The Objective of this study is to introduce a practically feasible multifaceted intervention in the preadmission clinic to help reduce smoking in preoperative surgical patients. The investigators aim to study the effectiveness of such a program in promoting positive change in smoking behavior among patients before surgery. The forced abstinence enforced on patients during hospital stay for their surgery can also be used to help smokers remain tobacco free long term.
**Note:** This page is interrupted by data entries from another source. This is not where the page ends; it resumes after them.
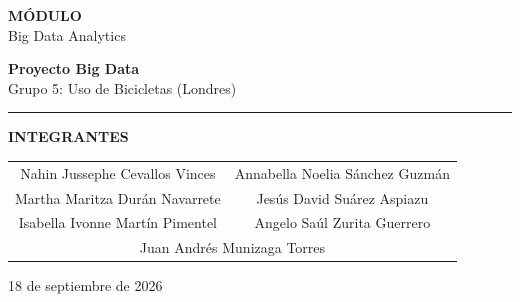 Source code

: \documentclass[12pt,a4paper]{article}
\begin{document}
\begin{titlepage}
\thispagestyle{empty}


\centering

\vspace*{3.2cm}
{\footnotesize\bfseries\color{blue!55!black} MÓDULO}\\[2pt]
{\large Big Data Analytics}

\vspace{1.4cm}
{\Huge\bfseries Proyecto Big Data}\\[6pt]
{\LARGE Grupo 5: Uso de Bicicletas (Londres)}

\vspace{0.4cm}
\textcolor{blue!55!black}{\rule{7cm}{0.9pt}}

\vspace{2.0cm}
{\small\bfseries\color{blue!55!black} INTEGRANTES}

\vspace{0.5cm}
\begin{tabular}{cc}
Nahin Jussephe Cevallos Vinces & Annabella Noelia Sánchez Guzmán \\[6pt]
Martha Maritza Durán Navarrete & Jesús David Suárez Aspiazu \\[6pt]
Isabella Ivonne Martín Pimentel & Angelo Saúl Zurita Guerrero \\[6pt]
\multicolumn{2}{c}{Juan Andrés Munizaga Torres}
\end{tabular}

\vfill

{\small 18 de septiembre de 2026}

\vspace{1.2cm}
\end{titlepage}

\newpage
\tableofcontents
\newpage














\end{document}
A significant percentage of surgical patients will be receptive to smoking cessation interventions in the preadmission clinic and will refrain from smoking at 24 and 52 weeks after starting the treatment.

Conditions

Smoking

Study Design

• Allocation Method: RANDOMIZED
• Intervention Model: SINGLE_GROUP
• Primary Study Purpose: SUPPORTIVE_CARE
• Blinding Strategy: DOUBLE

Study Groups

Placebo

patient will receive placebo pills

Group Type: PLACEBO_COMPARATOR

Champix

Intervention Type: DRUG

Days 1 - 3: 0.5 mg once daily (1 table each day) Days 4 - 7: 0.5 mg twice daily (1 in the morning and 1 in the evening) Days 8 - 12 weeks 1.0 mg twice daily (1 in the morning and 1 in the evening)

Interventions

Champix

Days 1 - 3: 0.5 mg once daily (1 table each day) Days 4 - 7: 0.5 mg twice daily (1 in the morning and 1 in the evening) Days 8 - 12 weeks 1.0 mg twice daily (1 in the morning and 1 in the evening)

Intervention Type: DRUG

Eligibility Criteria

Inclusion Criteria

• The investigators will recruit patients who are assessed in preadmission clinic and scheduled for elective surgical procedures within the next 8 to 30 days.
• Patients should be 18 yrs of age, have smoked an average 10 cigarettes/day or more during the previous year and had no period of smoking abstinence longer than 3 months in the past year.

Exclusion Criteria

• current pregnancy, breastfeeding;
• major depression, panic disorder, psychosis, or bipolar disorder within the prior year;
• use of nicotine replacement or bupropion within the previous 3 months;
• cardiovascular disease within the past 6 months;
• a serious or unstable disease within the past 6 months;
• drug or alcohol abuse or dependence within the past year;
• and use of tobacco products other than cigarettes or marijuana use within the previous month;
• participating in any other studies
• Patients who cannot understand English or have any form of cognitive impairment will be excluded.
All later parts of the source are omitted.